ECLI:NL:OGHACMB:2017:45
Gemeenschappelijk Hof van Justitie van Aruba, Curaçao, Sint Maarten en van Bonaire, Sint Eustatius en Saba
- Beschikking
- Rechtspraak.nl
Vernietiging van eerdere beschikking en bevel tot voorlopig getuigenverhoor in civiele procedure
In deze zaak heeft het Gemeenschappelijk Hof van Justitie van Aruba, Curaçao, Sint Maarten en van Bonaire, Sint Eustatius en Saba op 23 mei 2017 uitspraak gedaan in een hoger beroep van de naamloze vennootschap Barcadera Container Terminal N.V. (BCT) tegen de Aruba Ports Authority N.V. (APA) en Aruba Stevedoring Company (ASTEC) N.V. De zaak betreft een verzoek om een voorlopig getuigenverhoor dat eerder door het Gerecht in eerste aanleg van Aruba (GEA) was afgewezen. BCT heeft in hoger beroep zes grieven ingediend tegen de beschikking van het GEA van 17 november 2015, waarin het verzoek om het getuigenverhoor werd afgewezen. Het Hof heeft overwogen dat BCT voldoende belang heeft bij haar verzoek en dat de eerdere afwijzing niet in overeenstemming is met de eisen van een goede procesorde.

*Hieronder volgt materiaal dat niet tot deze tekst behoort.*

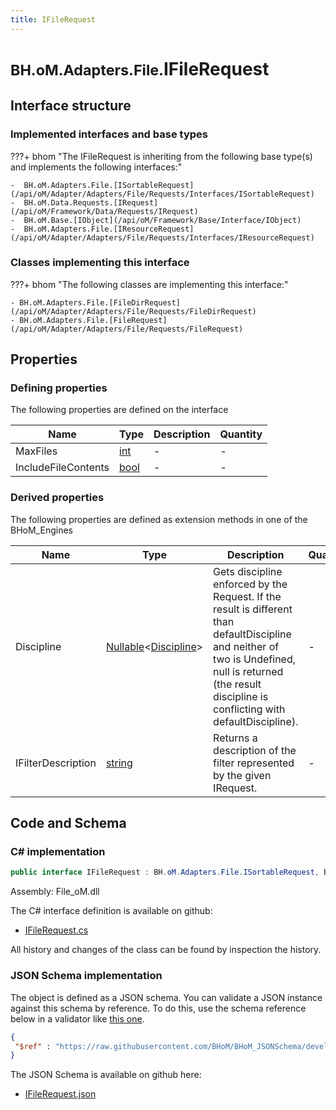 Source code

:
 ```yaml
---
title: IFileRequest
---
```


# <small>BH.oM.Adapters.File.</small>**IFileRequest**



## Interface structure

### Implemented interfaces and base types

???+ bhom "The IFileRequest is inheriting from the following base type(s) and implements the following interfaces:"

    -  BH.oM.Adapters.File.[ISortableRequest](/api/oM/Adapter/Adapters/File/Requests/Interfaces/ISortableRequest)
    -  BH.oM.Data.Requests.[IRequest](/api/oM/Framework/Data/Requests/IRequest)
    -  BH.oM.Base.[IObject](/api/oM/Framework/Base/Interface/IObject)
    -  BH.oM.Adapters.File.[IResourceRequest](/api/oM/Adapter/Adapters/File/Requests/Interfaces/IResourceRequest)


### Classes implementing this interface

???+ bhom "The following classes are implementing this interface:"

    - BH.oM.Adapters.File.[FileDirRequest](/api/oM/Adapter/Adapters/File/Requests/FileDirRequest)
    - BH.oM.Adapters.File.[FileRequest](/api/oM/Adapter/Adapters/File/Requests/FileRequest)


## Properties



### Defining properties

The following properties are defined on the interface

| Name             | Type             | Description      | Quantity         |
|------------------|------------------|------------------|------------------|
| MaxFiles | [int](https://learn.microsoft.com/en-us/dotnet/api/System.Int32?view=netstandard-2.0) | - | - |
| IncludeFileContents | [bool](https://learn.microsoft.com/en-us/dotnet/api/System.Boolean?view=netstandard-2.0) | - | - |


### Derived properties

The following properties are defined as extension methods in one of the BHoM_Engines

| Name             | Type             | Description      | Quantity         | Engine           |
|------------------|------------------|------------------|------------------|------------------|
| Discipline | [Nullable](https://learn.microsoft.com/en-us/dotnet/api/System.Nullable-1?view=netstandard-2.0)&lt;[Discipline](/api/oM/Adapter/Adapters/Revit/Enums/Discipline)&gt; | Gets discipline enforced by the Request. If the result is different than defaultDiscipline and neither of two is Undefined, null is returned (the result discipline is conflicting with defaultDiscipline). | - | Revit_Engine |
| IFilterDescription | [string](https://learn.microsoft.com/en-us/dotnet/api/System.String?view=netstandard-2.0) | Returns a description of the filter represented by the given IRequest. | - | Revit_Engine |


## Code and Schema

### C# implementation

``` C# title="C#"
public interface IFileRequest : BH.oM.Adapters.File.ISortableRequest, BH.oM.Data.Requests.IRequest, BH.oM.Base.IObject, BH.oM.Adapters.File.IResourceRequest
```

Assembly: File_oM.dll

The C# interface definition is available on github:

- [IFileRequest.cs](https://github.com/BHoM/File_Toolkit/blob/develop/File_oM/Requests\Interfaces\IFileRequest.cs)

All history and changes of the class can be found by inspection the history.
### JSON Schema implementation

The object is defined as a JSON schema. You can validate a JSON instance against this schema by reference. To do this, use the schema reference below in a validator like [this one](https://www.jsonschemavalidator.net/).

``` json title="JSON Schema"
{
 "$ref" : "https://raw.githubusercontent.com/BHoM/BHoM_JSONSchema/develop/File_oM/IFileRequest.json"
}
```

The JSON Schema is available on github here:

- [IFileRequest.json](https://github.com/BHoM/BHoM_JSONSchema/blob/develop/File_oM/IFileRequest.json)
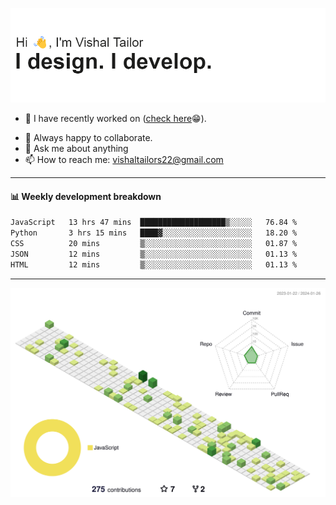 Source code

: ![Hi, I'm Vishal Tailor. I design. I develop.](https://github.com/vishaltailors/vishaltailors/blob/main/header.png?raw=true)

- 🔭 I have recently worked on ([check here](https://vishaltailor.com)😁).
<!-- - 🎦 Currently watching: JavaScript: The Hard Parts By Will Sentance. -->
- 👯 Always happy to collaborate.
- 💬 Ask me about anything
- 📫 How to reach me: <a href="mailto:vishaltailors22@gmail.com">vishaltailors22@gmail.com</a>

<hr /> 
<h4>📊 Weekly development breakdown</h4>
<!--START_SECTION:waka-->

```txt
JavaScript   13 hrs 47 mins  ███████████████████▒░░░░░   76.84 %
Python       3 hrs 15 mins   ████▓░░░░░░░░░░░░░░░░░░░░   18.20 %
CSS          20 mins         ▒░░░░░░░░░░░░░░░░░░░░░░░░   01.87 %
JSON         12 mins         ▒░░░░░░░░░░░░░░░░░░░░░░░░   01.13 %
HTML         12 mins         ▒░░░░░░░░░░░░░░░░░░░░░░░░   01.13 %
```

<!--END_SECTION:waka-->
<hr /> 

![](./profile-3d-contrib/profile-green-animate.svg)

Het Hof heeft de beschikking van het GEA vernietigd voor zover deze het verzoek om een voorlopig getuigenverhoor afwees en heeft het bevel tot het houden van een voorlopig getuigenverhoor, dat eerder op 24 maart 2015 was gegeven, bevestigd. Het Hof heeft de zaak terugverwezen naar het GEA, dat verantwoordelijk is voor het bepalen van de plaats, dag en uur van het getuigenverhoor. De proceskosten in hoger beroep zijn gecompenseerd, wat betekent dat iedere partij zijn eigen kosten draagt. De uitspraak benadrukt het belang van een behoorlijke rechtsbedeling en de mogelijkheid voor partijen om hun stellingen te bewijzen in een getuigenverhoor.